Vengono setacciati i registri di tutti gli alberghi del capoluogo quando, intorno alle 10 del 25 settembre, il cognome Lepore viene rintracciato tra gli ospiti dell’albergo Primula di piazza Carignano 8. Il maresciallo Mari e i brigadieri Siviero e Titone arrivano nell’hotel mezzora dopo, chiedendo alla padrona di andare a bussare alla camera della donna. “Gli dica che c’è un suo cugino” le suggeriscono. Al rifiuto di aprire, i militi decidono di sfondare la porta, trovandosi davanti a una scena inquietante.

Fiorella è seduta sul letto con una copia de La Stampa (aperta alla pagina della cronaca del delitto) sulle gambe e una rivoltella nelle mani. Non dice una parola, si punta la pistola al petto e spara. Forse all’ultimo ha cambiato idea, forse le è tremata la mano ma la canna sobbalza e il colpo diretto al cuore si conficca in una spalla.

La Lepore non perde conoscenza e, una volta bloccata e caricata in ambulanza, attacca con una confessione al limite del delirante.

Fiorella Lepore in barella

Racconta del bellissimo periodo di villeggiatura passato con Wiegman, di quel rapporto casto ma incredibilmente coinvolgente, delle telefonate, delle lettere d’amore, dei progetti futuri.

Il movente starebbe nel fatto che l’uomo le avrebbe detto che voleva che scappasse con lui, in Olanda. “Se lo avessi seguito avrei dovuto abbandonare mio figlio. Quell’uomo mi ha sconvolto la vita e mi sono trovata a un bivio: ho pensato che l’unica possibilità per uscire da questa situazione fosse ucciderlo” questa la sua spiegazione.

Il fatto è che le indagini svelano che il loro rapporto, nella realtà, era un po’ diverso rispetto alle fantasie di Fiorella. Ha costruito un amore inesistente, trasformando un’amicizia in un flirt travolgente.

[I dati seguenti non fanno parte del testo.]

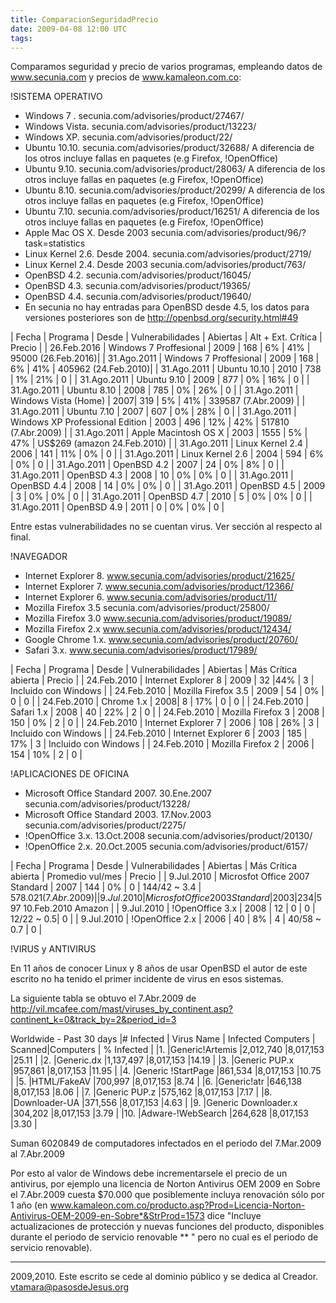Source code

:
```yaml
---
title: ComparacionSeguridadPrecio
date: 2009-04-08 12:00 UTC
tags:
---
```

Comparamos seguridad y precio de varios programas, empleando datos
de www.secunia.com y precios de www.kamaleon.com.co:


!SISTEMA OPERATIVO

* Windows 7 . secunia.com/advisories/product/27467/
* Windows Vista.  secunia.com/advisories/product/13223/
* Windows XP.  secunia.com/advisories/product/22/
* Ubuntu 10.10. secunia.com/advisories/product/32688/ A diferencia de los otros incluye fallas en paquetes (e.g Firefox, !OpenOffice)
* Ubuntu 9.10. secunia.com/advisories/product/28063/ A diferencia de los otros incluye fallas en paquetes (e.g Firefox, !OpenOffice)
* Ubuntu 8.10. secunia.com/advisories/product/20299/ A diferencia de los otros incluye fallas en paquetes (e.g Firefox, !OpenOffice)
* Ubuntu 7.10. secunia.com/advisories/product/16251/ A diferencia de los otros incluye fallas en paquetes (e.g Firefox, !OpenOffice)
* Apple Mac OS X. Desde 2003 secunia.com/advisories/product/96/?task=statistics
* Linux Kernel 2.6. Desde 2004. secunia.com/advisories/product/2719/
* Linux Kernel 2.4. Desde 2003 secunia.com/advisories/product/763/
* OpenBSD 4.2. secunia.com/advisories/product/16045/
* OpenBSD 4.3. secunia.com/advisories/product/19365/
* OpenBSD 4.4. secunia.com/advisories/product/19640/
* En secunia no hay entradas para OpenBSD desde 4.5, los datos para versiones posteriores son de http://openbsd.org/security.html#49

| Fecha | Programa | Desde | Vulnerabilidades | Abiertas | Alt + Ext. Crítica | Precio |
| 26.Feb.2016 | Windows 7 Proffesional | 2009 | 168 | 6% | 41% | 95000 (26.Feb.2016)|
| 31.Ago.2011 | Windows 7 Proffesional | 2009 | 168 | 6% | 41% | 405962 (24.Feb.2010)|
| 31.Ago.2011 | Ubuntu 10.10 |  2010 | 738 | 1% | 21%  | 0 |
| 31.Ago.2011 | Ubuntu 9.10 |  2009 | 877 | 0% | 16% | 0 |
| 31.Ago.2011 | Ubuntu 8.10 |  2008 | 785 | 0% | 26% | 0 |
| 31.Ago.2011 | Windows Vista (Home) |  2007| 319 | 5% | 41% | 339587 (7.Abr.2009) |
| 31.Ago.2011 | Ubuntu 7.10  | 2007 | 607 | 0% | 28% | 0 |
| 31.Ago.2011 | Windows XP Professional Edition  | 2003 | 496 | 12% | 42% | 517810 (7.Abr.2009) |
| 31.Ago.2011 | Apple Macintosh OS X | 2003 | 1555 | 5% | 47% | US$269 (amazon 24.Feb.2010) |
| 31.Ago.2011 | Linux Kernel 2.4  | 2006 | 141 | 11% | 0% | 0 |
| 31.Ago.2011 | Linux Kernel 2.6  | 2004 | 594 | 6% | 0% | 0 |
| 31.Ago.2011 | OpenBSD 4.2 | 2007 | 24 | 0% | 8% | 0 |
| 31.Ago.2011 | OpenBSD 4.3 | 2008 | 10 | 0% | 0% | 0 |
| 31.Ago.2011 | OpenBSD 4.4 | 2008 | 14 | 0% | 0% | 0 |
| 31.Ago.2011 | OpenBSD 4.5 | 2009 | 3 | 0% | 0% | 0 |
| 31.Ago.2011 | OpenBSD 4.7 | 2010 | 5 | 0% | 0% | 0 |
| 31.Ago.2011 | OpenBSD 4.9 | 2011 | 0 | 0% | 0% | 0 |

Entre estas vulnerabilidades no se cuentan virus.  Ver sección al respecto al final.

!NAVEGADOR

* Internet Explorer 8.  www.secunia.com/advisories/product/21625/
* Internet Explorer 7. www.secunia.com/advisories/product/12366/
* Internet Explorer 6. www.secunia.com/advisories/product/11/
* Mozilla Firefox 3.5 secunia.com/advisories/product/25800/
* Mozilla Firefox 3.0 www.secunia.com/advisories/product/19089/
* Mozilla Firefox 2.x www.secunia.com/advisories/product/12434/
* Google Chrome 1.x. www.secunia.com/advisories/product/20760/
* Safari 3.x.  www.secunia.com/advisories/product/17989/

| Fecha | Programa | Desde | Vulnerabilidades | Abiertas | Más Crítica abierta | Precio |
| 24.Feb.2010 | Internet Explorer 8  | 2009 | 32 |44% | 3 | Incluido con Windows |
| 24.Feb.2010 | Mozilla Firefox 3.5 | 2009 | 54 | 0% | 0 | 0 |
| 24.Feb.2010 | Chrome 1.x | 2008| 8 | 17% | 0 | 0 |
| 24.Feb.2010 | Safari 1.x | 2008 | 40 | 22% | 2 | 0 |
| 24.Feb.2010 | Mozilla Firefox 3 | 2008 | 150 | 0% | 2 | 0 |
| 24.Feb.2010 | Internet Explorer 7 | 2006 | 108 | 26% | 3 | Incluido con Windows |
| 24.Feb.2010 | Internet Explorer 6 | 2003 | 185 | 17% | 3 | Incluido con Windows |
| 24.Feb.2010 | Mozilla Firefox 2 | 2006 | 154 | 10% | 2 | 0 |



!APLICACIONES DE OFICINA

* Microsoft Office Standard 2007.  30.Ene.2007 secunia.com/advisories/product/13228/
* Microsoft Office Standard 2003.  17.Nov.2003 secunia.com/advisories/product/2275/
* !OpenOffice 3.x.  13.Oct.2008 secunia.com/advisories/product/20130/
* !OpenOffice 2.x.  20.Oct.2005 secunia.com/advisories/product/6157/


| Fecha | Programa | Desde | Vulnerabilidades | Abiertas | Más Crítica abierta | Promedio vul/mes | Precio |
| 9.Jul.2010 | Microsfot Office 2007 Standard | 2007 | 144 | 0%  | 0 | 144/42 ~ 3.4 | $578.021 (7.Abr.2009) |
| 9.Jul.2010 | Microsfot Office 2003 Standard | 2003 | 234 | 5%  | 4 |  234/80 ~ 2.9 | US$97 10.Feb.2010 Amazon |
| 9.Jul.2010 | !OpenOffice 3.x | 2008 | 12 | 0  | 0 | 12/22 ~ 0.5| 0 |
| 9.Jul.2010 | !OpenOffice 2.x | 2006 | 40 | 8%  | 4 | 40/58 ~ 0.7 | 0 |


!VIRUS y ANTIVIRUS

En 11 años de conocer Linux y 8 años de usar OpenBSD el autor de este escrito no ha tenido el primer incidente de virus en esos sistemas.

La siguiente tabla se obtuvo el 7.Abr.2009 de http://vil.mcafee.com/mast/viruses_by_continent.asp?continent_k=0&track_by=2&period_id=3

Worldwide - Past 30 days
|# Infected |	Virus Name |	Infected Computers |	Scanned|Computers 	| % Infected |
|1. 	|Generic!Artemis 	|2,012,740 	|8,017,153 	|25.11 |
|2. 	|Generic.dx 	|1,137,497 	|8,017,153 	|14.19 |
|3. 	|Generic PUP.x 	|957,861 	|8,017,153 	|11.95 |
|4. 	|Generic !StartPage 	|861,534 	|8,017,153 	|10.75 |
|5. 	|HTML/FakeAV 	|700,997 	|8,017,153 	|8.74 |
|6. 	|Generic!atr 	|646,138 	|8,017,153 	|8.06 |
|7. 	|Generic PUP.z 	|575,162 	|8,017,153 	|7.17 |
|8. 	|Downloader-UA 	|371,556 	|8,017,153 	|4.63 |
|9. 	|Generic Downloader.x 	|304,202 	|8,017,153 	|3.79 |
|10. 	|Adware-!WebSearch 	|264,628 	|8,017,153 	|3.30 |

Suman 6020849 de computadores infectados en el periodo del 7.Mar.2009 al 7.Abr.2009

Por esto al valor de Windows debe incrementarsele el precio de un antivirus, por ejemplo una licencia de Norton Antivirus OEM 2009 en Sobre el 7.Abr.2009 cuesta $70.000 que posiblemente incluya renovación sólo por 1 año (en www.kamaleon.com.co/producto.asp?Prod=Licencia-Norton-Antivirus-OEM-2009-en-Sobre*&StrProd=1573 dice "Incluye actualizaciones de protección y nuevas funciones del producto, disponibles durante el periodo de servicio renovable ** " pero no cual es el periodo de servicio renovable).

-------

2009,2010. Este escrito se cede al dominio público y se dedica al Creador. vtamara@pasosdeJesus.org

Nell’ultima lettera che il fisico le scrive, ad esempio, si nota chiaramente che questi le si indirizza come si farebbe a un conoscente. Le parla dei suoi problemi di lavoro, dei suoi viaggi d’affari, senza fare cenni alla loro incredibile storia balneare. La chiusa è la più distaccata possibile: “Ricordo sempre la tua cara compagnia, ti ricordo sempre con piacere”. Non esattamente un amante folle di passione.

Malgrado una perizia che la giudica sana di mente, Fiorella Lepore viene rinchiusa nel manicomio criminale di Reggio Emilia, in attesa del processo.

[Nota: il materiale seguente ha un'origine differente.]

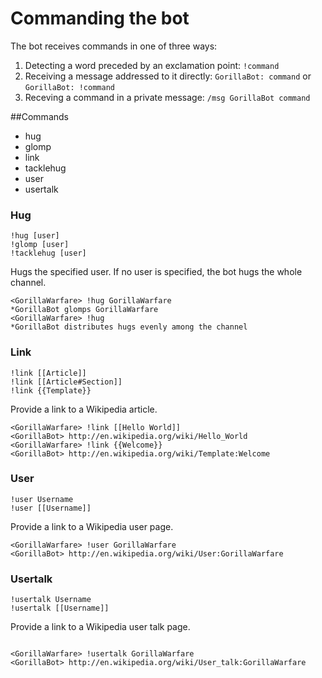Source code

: # Commanding the bot

The bot receives commands in one of three ways:

1. Detecting a word preceded by an exclamation point: `!command`<br/>
2. Receiving a message addressed to it directly: `GorillaBot: command` or `GorillaBot: !command`<br/>
3. Receving a command in a private message: `/msg GorillaBot command`

##Commands
* hug
* glomp
* link
* tacklehug
* user
* usertalk

### Hug ###
    !hug [user]
    !glomp [user]
    !tacklehug [user]
    
Hugs the specified user. If no user is specified, the bot hugs the whole channel.

```irc
<GorillaWarfare> !hug GorillaWarfare
*GorillaBot glomps GorillaWarfare
<GorillaWarfare> !hug
*GorillaBot distributes hugs evenly among the channel
```

### Link ###

    !link [[Article]]
    !link [[Article#Section]]
    !link {{Template}}

Provide a link to a Wikipedia article.
    
```irc
<GorillaWarfare> !link [[Hello World]]
<GorillaBot> http://en.wikipedia.org/wiki/Hello_World
<GorillaWarfare> !link {{Welcome}}
<GorillaBot> http://en.wikipedia.org/wiki/Template:Welcome
```

### User ###

    !user Username
    !user [[Username]]
    
Provide a link to a Wikipedia user page.

```irc
<GorillaWarfare> !user GorillaWarfare
<GorillaBot> http://en.wikipedia.org/wiki/User:GorillaWarfare
```
    
### Usertalk ###

    !usertalk Username
    !usertalk [[Username]]
    
Provide a link to a Wikipedia user talk page.

```irc

<GorillaWarfare> !usertalk GorillaWarfare
<GorillaBot> http://en.wikipedia.org/wiki/User_talk:GorillaWarfare
```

La sentenza definitiva arriva il 26 gennaio 1979. Nonostante la corte la ritenga in grado di intendere e di volere, il difensore, l’avvocato Canestrini di Rovereto, riesce a colpire profondamente la giuria. Racconta di quando la sua cliente, da bambina, era stata tenuta per ore prigioniera dalle SS con un mitra puntato alla testa e le mani alzate. Un episodio che avrebbe lasciato delle tracce indelebili nella sua psiche. La donna viene condannata a 14 anni.